Recent cases involving people like Bill Cosby and Harvey Weinstein (etc. etc. for any number of other famous wealthy people who failed to beat the rap) seem to support that view. These guys could afford top tier legal talent but they were found just as guilty as if they’d been represented by public defenders.

The primary benefit of representing a famous client is the free advertising. Jose Baez (who represented Casey Anthony) didn’t get paid much, but he gets paid quite a lot now (or did when I last checked) to allow a local personal injury firm to list him as “of counsel” (basically, a sort of emeritus lawyer) on their website.

My stepmother (wife of the above-mentioned judge, my father) used to say this all the time, albeit in more emphatic and colorful terms.

She was a lawyer, and a graduate of a fairly low-ranked law school. She was a highly intelligent woman who went to law school late in life (she must have been in her mid-forties or even fifty, can’t remember), and was, by all accounts, a pretty sharp lawyer.
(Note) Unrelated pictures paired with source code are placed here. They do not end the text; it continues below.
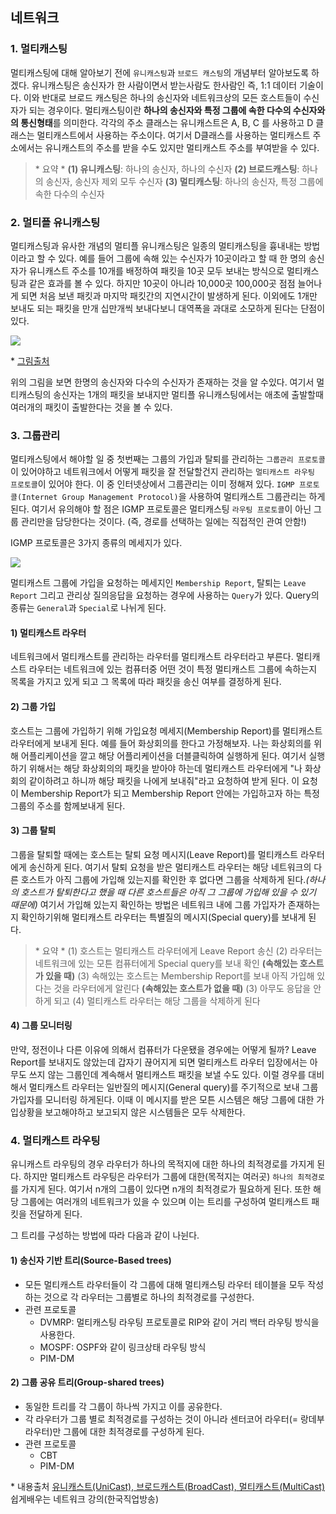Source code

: ## 네트워크
### 1. 멀티캐스팅
멀티캐스팅에 대해 알아보기 전에 `유니캐스팅`과 `브로드 캐스팅`의 개념부터 알아보도록 하겠다. 유니캐스팅은 송신자가 한 사람이면서 받는사람도 한사람인 즉, 1:1 데이터 기술이다. 이와 반대로 브로드 캐스팅은 하나의 송신자와 네트워크상의 모든 호스트들이 수신자가 되는 경우이다. 멀티캐스팅이란 **하나의 송신자와 특정 그룹에 속한 다수의 수신자와의 통신형태**를 의미한다. 각각의 주소 클래스는 유니캐스트은 A, B, C 를 사용하고 D 클래스는 멀티캐스트에서 사용하는 주소이다. 여기서 D클래스를 사용하는 멀티캐스트 주소에서는 유니캐스트의 주소를 받을 수도 있지만 멀티캐스트 주소를 부여받을 수 있다. 

> \* 요약 *
**(1) 유니캐스팅**: 하나의 송신자, 하나의 수신자
**(2) 브로드캐스팅**: 하나의 송신자, 송신자 제외 모두 수신자
**(3) 멀티캐스팅**: 하나의 송신자, 특정 그룹에 속한 다수의 수신자

### 2. 멀티플 유니캐스팅
멀티캐스팅과 유사한 개념의 멀티플 유니캐스팅은 일종의 멀티캐스팅을 흉내내는 방법이라고 할 수 있다. 예를 들어 그룹에 속해 있는 수신자가 10곳이라고 할 때 한 명의 송신자가 유니캐스트 주소를 10개를 배정하여 패킷을 10곳 모두 보내는 방식으로 멀티캐스팅과 같은 효과를 볼 수 있다. 하지만 10곳이 아니라 10,000곳 100,000곳 점점 늘어나게 되면 처음 보낸 패킷과 마지막 패킷간의 지연시간이 발생하게 된다. 이외에도 1개만 보내도 되는 패킷을 만개 십만개씩 보내다보니 대역폭을 과대로 소모하게 된다는 단점이 있다. 

![](https://images.velog.io/images/anjaekk/post/006a943b-a206-4d10-9622-fab0e38381af/image.png)

\* [그림출처](https://slideplayer.com/slide/6612139/)

위의 그림을 보면 한명의 송신자와 다수의 수신자가 존재하는 것을 알 수있다. 여기서 멀티캐스팅의 송신자는 1개의 패킷을 보내지만 멀티플 유니캐스팅에서는 애초에 출발할때 여러개의 패킷이 출발한다는 것을 볼 수 있다.

### 3. 그룹관리
멀티캐스팅에서 해야할 일 중 첫번째는 그룹의 가입과 탈퇴를 관리하는 `그룹관리 프로토콜`이 있어야하고 네트워크에서 어떻게 패킷을 잘 전달할건지 관리하는 `멀티캐스트 라우팅 프로토콜`이 있어야 한다. 
이 중 인터넷상에서 그룹관리는 이미 정해져 있다. `IGMP 프로토콜(Internet Group Management Protocol)`을 사용하여 멀티캐스트 그룹관리는 하게 된다. 여기서 유의해야 할 점은 IGMP 프로토콜은 멀티캐스팅 `라우팅 프로토콜`이 아닌 그룹 관리만을 담당한다는 것이다. (즉, 경로를 선택하는 일에는 직접적인 관여 안함!)

IGMP 프로토콜은 3가지 종류의 메세지가 있다.

![](https://images.velog.io/images/anjaekk/post/1f335650-e6d8-4ee2-ab01-53de60ec9da0/image.png)


멀티캐스트 그룹에 가입을 요청하는 메세지인 `Membership Report`, 탈퇴는 `Leave Report` 그리고 관리상 질의응답을 요청하는 경우에 사용하는 `Query`가 있다. Query의 종류는 `General`과 `Special`로 나뉘게 된다.

#### 1) 멀티캐스트 라우터
네트워크에서 멀티캐스트를 관리하는 라우터를 멀티캐스트 라우터라고 부른다. 멀티캐스트 라우터는 네트워크에 있는 컴퓨터중 어떤 것이 특정 멀티캐스트 그룹에 속하는지 목록을 가지고 있게 되고 그 목록에 따라 패킷을 송신 여부를 결정하게 된다.

#### 2) 그룹 가입
호스트는 그룹에 가입하기 위해 가입요청 메세지(Membership Report)를 멀티캐스트 라우터에게 보내게 된다. 예를 들어 화상회의를 한다고 가정해보자. 나는 화상회의를 위해 어플리케이션을 깔고 해당 어플리케이션을 더블클릭하여 실행하게 된다. 여기서 실행하기 위해서는 해당 화상회의의 패킷을 받아야 하는데 멀티캐스트 라우터에게 "나 화상회의 같이하려고 하니까 해당 패킷을 나에게 보내줘"라고 요청하여 받게 된다. 이 요청이 Membership Report가 되고 Membership Report 안에는 가입하고자 하는 특정 그룹의 주소를 함께보내게 된다. 

#### 3) 그룹 탈퇴
그룹을 탈퇴할 때에는 호스트는 탈퇴 요청 메시지(Leave Report)를 멀티캐스트 라우터에게 송신하게 된다. 여기서 탈퇴 요청을 받은 멀티캐스트 라우터는 해당 네트워크의 다른 호스트가 아직 그룹에 가입해 있는지를 확인한 후 없다면 그룹을 삭제하게 된다._(하나의 호스트가 탈퇴한다고 했을 때 다른 호스트들은 아직 그 그룹에 가입해 있을 수 있기 때문에)_ 여기서 가입해 있는지 확인하는 방법은 네트워크 내에 그룹 가입자가 존재하는지 확인하기위해 멀티캐스트 라우터는 특별질의 메시지(Special query)를 보내게 된다. 

> \* 요약 *
(1) 호스트는 멀티캐스트 라우터에게 Leave Report 송신
(2) 라우터는 네트워크에 있는 모튼 컴퓨터에게 Special query를 보내 확인
**(속해있는 호스트가 있을 때)**
(3) 속해있는 호스트는 Membership Report를 보내 아직 가입해 있다는 것을 라우터에게 알린다
**(속해있는 호스트가 없을 때)**
(3) 아무도 응답을 안하게 되고
(4) 멀티캐스트 라우터는 해당 그룹을 삭제하게 된다

#### 4) 그룹 모니터링
만약, 정전이나 다른 이유에 의해서 컴퓨터가 다운됐을 경우에는 어떻게 될까? Leave Report를 보내지도 않았는데 갑자기 끊어지게 되면 멀티캐스트 라우터 입장에서는 아무도 쓰지 않는 그룹인데 계속해서 멀티캐스트 패킷을 보낼 수도 있다. 이럴 경우를 대비해서 멀티캐스트 라우터는 일반질의 메시지(General query)를 주기적으로 보내 그룹가입자를 모니터링 하게된다. 이때 이 메시지를 받은 모튼 시스템은 해당 그룹에 대한 가입상황을 보고해야하고 보고되지 않은 시스템들은 모두 삭제한다.

### 4. 멀티캐스트 라우팅
유니캐스트 라우팅의 경우 라우터가 하나의 목적지에 대한 하나의 최적경로를 가지게 된다. 하지만 멀티캐스트 라우팅은 라우터가 그룹에 대한(목적지는 여러곳) `하나의 최적경로`를 가지게 된다. 여기서 n개의 그룹이 있다면 n개의 최적경로가 필요하게 된다.
또한 해당 그룹에는 여러개의 네트워크가 있을 수 있으며 이는 트리를 구성하여 멀티캐스트 패킷을 전달하게 된다.

그 트리를 구성하는 방법에 따라 다음과 같이 나뉜다.

#### 1) 송신자 기반 트리(Source-Based trees)
- 모든 멀티캐스트 라우터들이 각 그룹에 대해 멀티캐스팅 라우터 테이블을 모두 작성하는 것으로 각 라우터는 그룹별로 하나의 최적경로를 구성한다.
- 관련 프로토콜
  - DVMRP: 멀티캐스팅 라우팅 프로토콜로 RIP와 같이 거리 백터 라우팅 방식을 사용한다. 
  - MOSPF: OSPF와 같이 링크상태 라우팅 방식
  - PIM-DM
#### 2) 그룹 공유 트리(Group-shared trees)
- 동일한 트리를 각 그룹이 하나씩 가지고 이를 공유한다.
- 각 라우터가 그룹 별로 최적경로를 구성하는 것이 아니라 센터코어 라우터(= 랑데부 라우터)만 그룹에 대한 최적경로를 구성하게 된다. 
- 관련 프로토콜
  - CBT
  - PIM-DM
  
\* 내용출처
[유니캐스트(UniCast), 브로드캐스트(BroadCast), 멀티캐스트(MultiCast)](https://m.blog.naver.com/PostView.nhn?blogId=twers&logNo=50118680544&proxyReferer=https:%2F%2Fwww.google.com%2F)
쉽게배우는 네트워크 강의(한국직업방송)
She used to say that she loved getting some associate from, say, Cravath, Swaine & Moore on the other side of a negotiation and ripping him/her to pieces, because they all thought they were so goddamn smart that they didn’t take a middle-aged immigrant woman like her seriously.

And, by all acounts, she was entirely capable of doing just that, and did it fairly often, gleefully.

I was involved with a civil case (never went to court), were the opposition lawyer was paid much more than our lawyer. Our lawyer was a specialist in the technical area, and their lawyer was a specialist in negotiation. They gave up what they had to give up (we had the law on our side), and we gave up all the money (they had the negotiator on there side). So I suspect that there may be some relationship between “highly paid” and “skilled negotiator” as demonstrated by “skilled at getting highly paid”.

In our recent high-profile catholic-church sex-abuse case, the highly paid lawyers couldn’t carry the jury, couldn’t carry the court of first appeal, but could carry the final appeal court. The lawyers I’ve talked to think that is a fair representation of the tactics of the lawyers involved, but lay most of the blame on the defendant for choosing those lawyers.

To be clear, my brother’s point wasn’t really about the relative talents of lawyers from top tier schools vs other schools. Rather, his position was that the outcome of criminal trials is almost entirely determined by the facts and the law which are available to any reasonably qualified lawyer, and whatever added legal arguments or courtroom tactics a top tier lawyer might be able to bring to bear are generally of marginal impact.

It’s my own impression that the real impact of top tier lawyers is not so much in criminal trials but rather in complex legal and civil matters. Even here, not so much in courtroom situations as in structuring contracts and deals upfront. These can frequently be done in extremely complicated ways such that they qualify for various legal loopholes and tax breaks and/or provide enhanced terms and protections for the party being represented, but that’s where you need a lot of creative thinking about very complex matters, which requires fine legal minds; this would be out of the league of run-of-the-mill lawyers.

I agree with this. However, I’d add that the education a lawyer receives at a “top tier” school isn’t much different from a middle tier school. They all use the same curriculum, and have decent professors. Moreover, there is a pretty wide disconnect between learning the law and practicing law. Some school have good clinical programs where students get into real and mock courtroom and learn practical stuff, but most of the classes are academic and many unrelated to what most of us do.

I have a BIL who was planning to attend Rutgers Law School, but was undecided between the Newark campus or the Camden one. Apparently the Newark one is a more prestigious program. But he said he was told that the Camden program focuses more on practical aspects of what lawyers actually do on a day-to-day basis, while the Newark campus focuses more on abstract things like legal theory and such.